Roland Sturm: Frau Kraft pocht darauf, Ministerpräsidentin zu werden, das kann sie nur mit Hilfe der Linken. Ob in einer Koalition oder als Partner einer Minderheitsregierung - beides ist möglich.
sueddeutsche.de: Der designierte Linken-Chef Klaus Ernst hat eine Tolerierung einer rot-grünen Minderheitsregierung bereits ausgeschlossen.
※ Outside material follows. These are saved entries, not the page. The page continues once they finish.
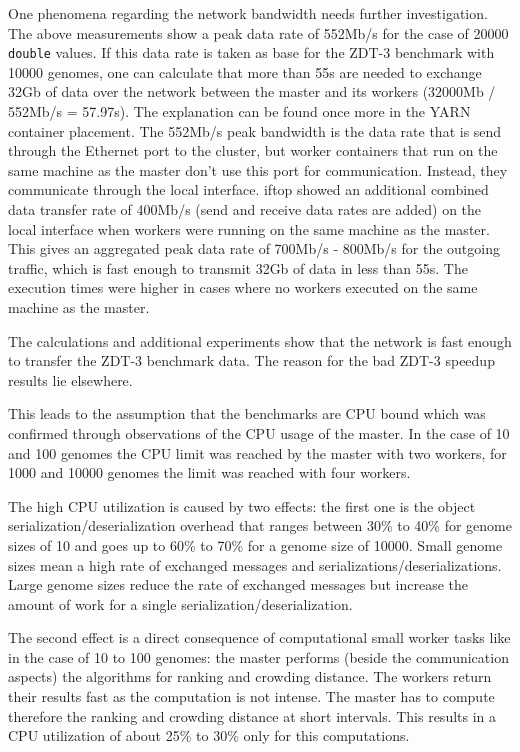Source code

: One phenomena regarding the network bandwidth needs further investigation. The above measurements show a peak data rate of 552Mb/s for the case of 20000 \texttt{double} values. If this data rate is taken as base for the ZDT-3 benchmark with 10000 genomes, one can calculate that more than 55s are needed to exchange 32Gb of data over the network between the master and its workers (32000Mb / 552Mb/s = 57.97s). The explanation can be found once more in the YARN container placement. The 552Mb/s peak bandwidth is the data rate that is send through the Ethernet port to the cluster, but worker containers that run on the same machine as the master don't use this port for communication. Instead, they communicate through the local interface. iftop showed an additional combined data transfer rate of 400Mb/s (send and receive data rates are added) on the local interface when workers were running on the same machine as the master. This gives an aggregated peak data rate of 700Mb/s - 800Mb/s for the outgoing traffic, which is fast enough to transmit 32Gb of data in less than 55s. The execution times were higher in cases where no workers executed on the same machine as the master.

The calculations and additional experiments show that the network is fast enough to transfer the ZDT-3 benchmark data. The reason for the bad ZDT-3 speedup results lie elsewhere.

This leads to the assumption that the benchmarks are CPU bound which was confirmed through observations of the CPU usage of the master. In the case of 10 and 100 genomes the CPU limit was reached by the master with two workers, for 1000 and 10000 genomes the limit was reached with four workers.

The high CPU utilization is caused by two effects: the first one is the object serialization/deserialization overhead that ranges between 30\% to 40\% for genome sizes of 10 and goes up to 60\% to 70\% for a genome size of 10000. Small genome sizes mean a high rate of exchanged messages and serializations/deserializations. Large genome sizes reduce the rate of exchanged messages but increase the amount of work for a single serialization/deserialization.

The second effect is a direct consequence of computational small worker tasks like in the case of 10 to 100 genomes: the master performs (beside the communication aspects) the algorithms for ranking and crowding distance. The workers return their results fast as the computation is not intense. The master has to compute therefore the ranking and crowding distance at short intervals. This results in a CPU utilization of about 25\% to 30\% only for this computations.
Sturm: Inzwischen ist es in anderen Parteien ja Usus, die Landesverbände entscheiden zu lassen. Vergessen Sie nicht: Der damalige Bundeskanzler Gerhard Schröder wollte auch keine rot-rote Koalition im Bundesland Berlin - der SPD-Landesverband setzte sich trotzdem durch. Mal sehen, inwieweit die Linkspartei in NRW von der Zentrale gesteuert wird.
sueddeutsche.de: Läuft die SPD in NRW nun Gefahr, in die Ypsilanti-Falle zu rennen?
Sturm: Kraft hat ja eine Zusammenarbeit mit der Linken nie ausgeschlossen - im Gegensatz zu Andrea Ypsilanti, die sich in dieser Hinsicht zunächst kategorisch gegeben hatte. Außerdem setzen die Politiker darauf, dass sich die Wähler an neue Konstellationen gewöhnen: Das war beim Umgang mit der Linkspartei-Vorgängerin PDS ebenso, wie bei Schwarz-Grünen.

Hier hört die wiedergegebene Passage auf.